Investment into nitrogen transporters was enhanced during uniform wall formation (Additional file 14). This included a chloride channel (CLC-7 – Additional file 14) that may function as a nitrate sensor to regulate development by modulating auxin transport [89]. Two additional transporters were recruited for potassium homeostasis; a SKOR channel (Additional file 11; [35]) and a potassium antiporter (Additional file 14). Most pronounced was the large number (12) of expressed ABC transporter genes (Additional file 14) linked with expression of flavonoid biosynthetic and defense genes (Table 2). However, along with effluxing xenobiotics, members of the ABCB transporter subfamily facilitate plasma membrane transport of IAA [78] contributing to the altered IAA homeostasis of epidermal TCs (see Additional file 11 and associated text).
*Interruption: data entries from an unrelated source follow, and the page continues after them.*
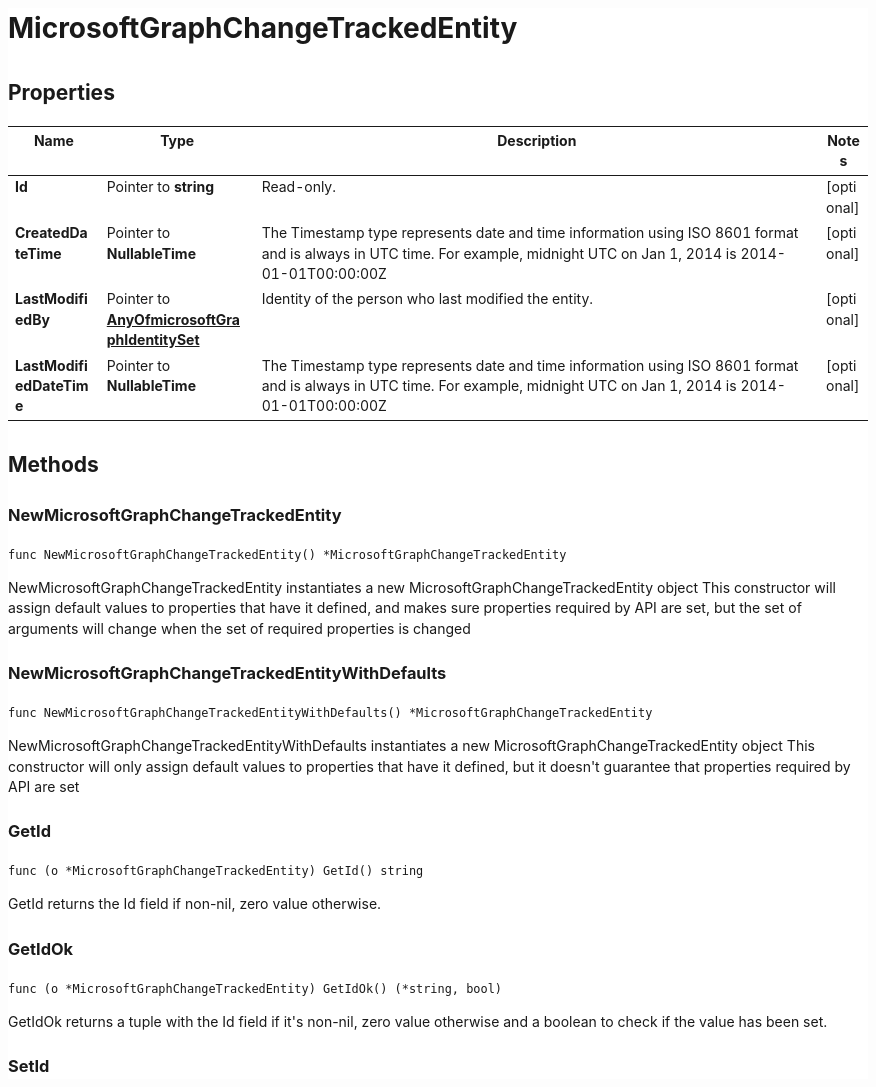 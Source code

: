 # MicrosoftGraphChangeTrackedEntity

## Properties

Name | Type | Description | Notes
------------ | ------------- | ------------- | -------------
**Id** | Pointer to **string** | Read-only. | [optional] 
**CreatedDateTime** | Pointer to **NullableTime** | The Timestamp type represents date and time information using ISO 8601 format and is always in UTC time. For example, midnight UTC on Jan 1, 2014 is 2014-01-01T00:00:00Z | [optional] 
**LastModifiedBy** | Pointer to [**AnyOfmicrosoftGraphIdentitySet**](anyOf&lt;microsoft.graph.identitySet&gt;.md) | Identity of the person who last modified the entity. | [optional] 
**LastModifiedDateTime** | Pointer to **NullableTime** | The Timestamp type represents date and time information using ISO 8601 format and is always in UTC time. For example, midnight UTC on Jan 1, 2014 is 2014-01-01T00:00:00Z | [optional] 

## Methods

### NewMicrosoftGraphChangeTrackedEntity

`func NewMicrosoftGraphChangeTrackedEntity() *MicrosoftGraphChangeTrackedEntity`

NewMicrosoftGraphChangeTrackedEntity instantiates a new MicrosoftGraphChangeTrackedEntity object
This constructor will assign default values to properties that have it defined,
and makes sure properties required by API are set, but the set of arguments
will change when the set of required properties is changed

### NewMicrosoftGraphChangeTrackedEntityWithDefaults

`func NewMicrosoftGraphChangeTrackedEntityWithDefaults() *MicrosoftGraphChangeTrackedEntity`

NewMicrosoftGraphChangeTrackedEntityWithDefaults instantiates a new MicrosoftGraphChangeTrackedEntity object
This constructor will only assign default values to properties that have it defined,
but it doesn't guarantee that properties required by API are set

### GetId

`func (o *MicrosoftGraphChangeTrackedEntity) GetId() string`

GetId returns the Id field if non-nil, zero value otherwise.

### GetIdOk

`func (o *MicrosoftGraphChangeTrackedEntity) GetIdOk() (*string, bool)`

GetIdOk returns a tuple with the Id field if it's non-nil, zero value otherwise
and a boolean to check if the value has been set.

### SetId
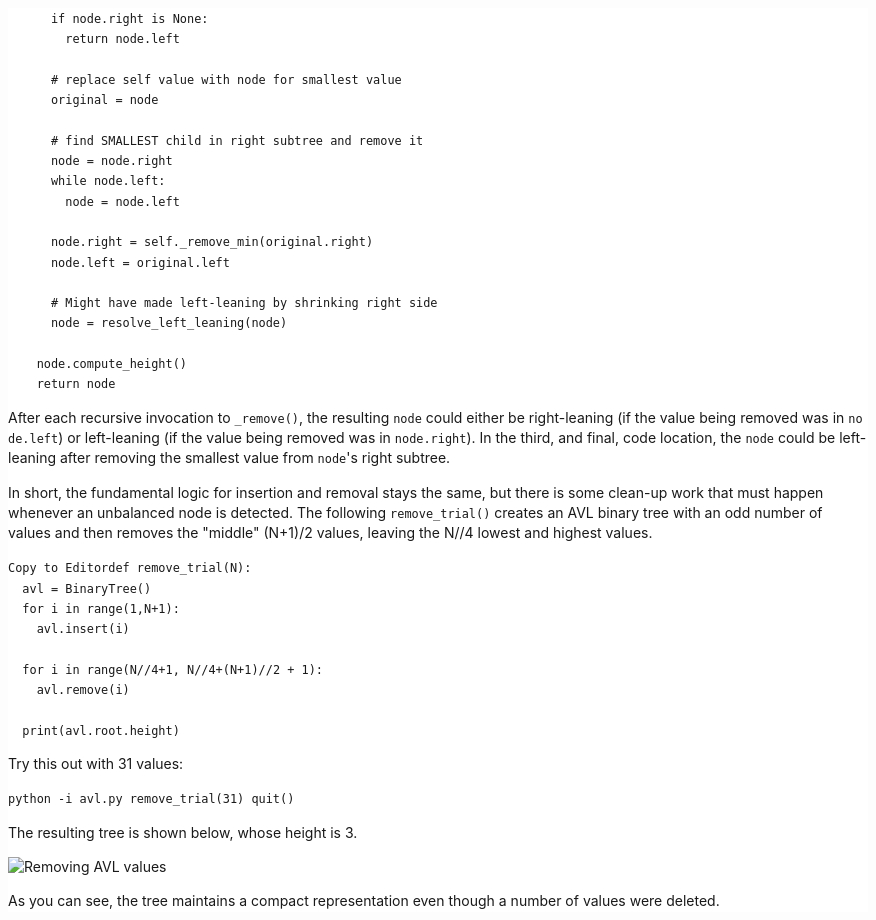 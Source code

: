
 ```
      if node.right is None:
        return node.left

      # replace self value with node for smallest value
      original = node

      # find SMALLEST child in right subtree and remove it
      node = node.right
      while node.left:
        node = node.left

      node.right = self._remove_min(original.right)
      node.left = original.left

      # Might have made left-leaning by shrinking right side
      node = resolve_left_leaning(node)

    node.compute_height()
    return node
```

After each recursive invocation to `_remove()`, the resulting `node` could either be right-leaning (if the value being removed was in `node.left`) or left-leaning (if the value being removed was in `node.right`). In the third, and final, code location, the `node` could be left-leaning after removing the smallest value from `node`'s right subtree.

In short, the fundamental logic for insertion and removal stays the same, but there is some clean-up work that must happen whenever an unbalanced node is detected. The following `remove_trial()` creates an AVL binary tree with an odd number of values and then removes the "middle" (N+1)/2 values, leaving the N//4 lowest and highest values. 

```
Copy to Editordef remove_trial(N):
  avl = BinaryTree()
  for i in range(1,N+1):
    avl.insert(i)

  for i in range(N//4+1, N//4+(N+1)//2 + 1):
    avl.remove(i)

  print(avl.root.height)
```

Try this out with 31 values:

```
python -i avl.py remove_trial(31) quit()
```

The resulting tree is shown below, whose height is 3.

![Removing AVL values](https://www.katacoda.com/embed/orm-george-heineman/ch06-utility-balancing/assets/second.svg)

As you can see, the tree maintains a compact representation even though a number of values were deleted.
With the onset of wall ingrowth deposition, appearance of two sugar transporter transcripts (Additional file 14) reflects a growing dependence on an extracellular carbon supply [79]. Further investments were made in amino nitrogen and potassium transporters (Additional file 14). An ongoing expression of ABC transporters (Additional file 14) corresponded with expression of flavonoid biosynthesis and defense genes (Table 2).

Conclusions

In epidermal cells undergoing trans-differentiation to a TC-morphology, only a small proportion of their transcriptome (i.e., 10%) was found to be TC-specific. Within the cohort of TC-specific transcripts, those encoding pathways regulating signalling and intracellular organization were fine-tuned whilst cell wall construction and membrane transporter profiles were altered substantially upon transiting to a TC fate. Each phase of ingrowth wall construction was linked with an unique sub-cohort of expressed genes. Comparison of transcriptomes of cells forming flange or reticulate wall ingrowths detected subtle differences in their transcript profiles, with the major difference being the absence of a two-component signalling system from the latter.

Availability of supporting data

The cDNA sequence datasets of raw reads and assembled reference transcriptome library supporting the results of this article are available in the repository of the European Nucleotide Archive (ENA) with the ENA accession number: PRJEB8906.